Using the listing, copy each whole line that features "numpy".
[[ GIVEN RECORDS open ]]
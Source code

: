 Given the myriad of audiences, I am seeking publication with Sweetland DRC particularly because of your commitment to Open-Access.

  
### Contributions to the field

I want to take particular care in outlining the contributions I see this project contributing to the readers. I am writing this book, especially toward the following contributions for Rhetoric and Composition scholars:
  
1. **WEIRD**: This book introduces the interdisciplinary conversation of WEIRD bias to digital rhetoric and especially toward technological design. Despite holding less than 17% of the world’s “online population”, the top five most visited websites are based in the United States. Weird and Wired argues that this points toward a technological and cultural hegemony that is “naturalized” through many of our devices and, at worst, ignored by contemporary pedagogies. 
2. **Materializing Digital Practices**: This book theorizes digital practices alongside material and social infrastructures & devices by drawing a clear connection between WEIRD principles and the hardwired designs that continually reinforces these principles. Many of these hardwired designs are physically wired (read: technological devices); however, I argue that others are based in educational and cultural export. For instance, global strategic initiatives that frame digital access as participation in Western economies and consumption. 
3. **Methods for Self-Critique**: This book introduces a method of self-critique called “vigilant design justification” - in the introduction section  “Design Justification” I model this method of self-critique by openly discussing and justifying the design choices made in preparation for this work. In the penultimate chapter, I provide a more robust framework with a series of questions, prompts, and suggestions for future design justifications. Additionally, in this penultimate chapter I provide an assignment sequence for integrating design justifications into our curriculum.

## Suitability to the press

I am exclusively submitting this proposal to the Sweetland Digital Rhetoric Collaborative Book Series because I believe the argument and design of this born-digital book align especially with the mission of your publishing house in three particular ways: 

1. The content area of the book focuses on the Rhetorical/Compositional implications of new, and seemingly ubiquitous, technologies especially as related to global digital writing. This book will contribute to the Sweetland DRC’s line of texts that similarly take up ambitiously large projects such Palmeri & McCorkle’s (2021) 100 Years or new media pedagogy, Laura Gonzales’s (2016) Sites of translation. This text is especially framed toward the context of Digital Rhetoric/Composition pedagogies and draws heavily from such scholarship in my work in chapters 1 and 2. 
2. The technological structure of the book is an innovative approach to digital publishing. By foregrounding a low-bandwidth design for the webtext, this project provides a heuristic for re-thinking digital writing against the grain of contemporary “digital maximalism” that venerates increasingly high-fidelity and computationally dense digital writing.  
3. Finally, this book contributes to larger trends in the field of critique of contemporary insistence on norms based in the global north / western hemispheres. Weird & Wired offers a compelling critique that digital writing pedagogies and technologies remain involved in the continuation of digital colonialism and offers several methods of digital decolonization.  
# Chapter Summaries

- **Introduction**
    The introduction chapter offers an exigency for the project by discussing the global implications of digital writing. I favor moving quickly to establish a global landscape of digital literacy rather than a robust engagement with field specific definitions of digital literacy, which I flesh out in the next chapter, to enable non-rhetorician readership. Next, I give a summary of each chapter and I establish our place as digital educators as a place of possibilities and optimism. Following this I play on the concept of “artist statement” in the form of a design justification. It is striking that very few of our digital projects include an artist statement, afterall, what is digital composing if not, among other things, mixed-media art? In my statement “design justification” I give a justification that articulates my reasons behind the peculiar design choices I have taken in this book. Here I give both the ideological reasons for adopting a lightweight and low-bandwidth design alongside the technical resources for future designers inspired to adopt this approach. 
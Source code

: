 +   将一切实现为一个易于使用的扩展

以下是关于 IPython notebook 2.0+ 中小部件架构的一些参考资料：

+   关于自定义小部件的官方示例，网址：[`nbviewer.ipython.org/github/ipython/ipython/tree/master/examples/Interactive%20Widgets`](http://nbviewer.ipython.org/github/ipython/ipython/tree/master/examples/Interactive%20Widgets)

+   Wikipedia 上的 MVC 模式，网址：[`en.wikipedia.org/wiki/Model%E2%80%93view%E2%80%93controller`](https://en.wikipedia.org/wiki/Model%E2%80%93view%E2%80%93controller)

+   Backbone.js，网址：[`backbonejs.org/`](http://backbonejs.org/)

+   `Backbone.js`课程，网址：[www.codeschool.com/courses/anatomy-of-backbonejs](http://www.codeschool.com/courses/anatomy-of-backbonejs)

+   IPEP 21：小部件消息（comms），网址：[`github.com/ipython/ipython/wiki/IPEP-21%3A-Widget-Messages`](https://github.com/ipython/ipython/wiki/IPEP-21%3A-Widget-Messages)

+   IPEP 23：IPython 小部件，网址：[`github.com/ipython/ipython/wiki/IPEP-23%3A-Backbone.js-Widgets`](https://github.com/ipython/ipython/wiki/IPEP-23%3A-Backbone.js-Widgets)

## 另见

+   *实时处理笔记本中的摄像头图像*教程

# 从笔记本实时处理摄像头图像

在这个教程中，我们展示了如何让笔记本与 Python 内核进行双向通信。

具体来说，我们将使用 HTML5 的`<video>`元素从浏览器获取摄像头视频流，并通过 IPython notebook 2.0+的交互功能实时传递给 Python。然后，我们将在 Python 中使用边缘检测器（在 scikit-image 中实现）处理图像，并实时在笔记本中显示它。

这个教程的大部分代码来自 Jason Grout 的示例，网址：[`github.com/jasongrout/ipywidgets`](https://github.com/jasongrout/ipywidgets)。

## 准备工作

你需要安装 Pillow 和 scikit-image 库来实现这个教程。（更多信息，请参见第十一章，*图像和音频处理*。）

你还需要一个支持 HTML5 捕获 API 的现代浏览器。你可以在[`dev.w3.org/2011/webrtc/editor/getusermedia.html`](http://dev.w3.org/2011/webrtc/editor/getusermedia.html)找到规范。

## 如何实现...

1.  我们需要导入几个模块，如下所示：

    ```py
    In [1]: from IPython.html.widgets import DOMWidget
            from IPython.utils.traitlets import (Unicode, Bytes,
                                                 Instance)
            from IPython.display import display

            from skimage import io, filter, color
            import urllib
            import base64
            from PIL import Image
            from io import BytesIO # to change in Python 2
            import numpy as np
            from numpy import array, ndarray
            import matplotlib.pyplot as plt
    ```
[[ GIVEN RECORDS closed ]]
RESULT OF THIS EXERCISE -
            import numpy as np
            from numpy import array, ndarray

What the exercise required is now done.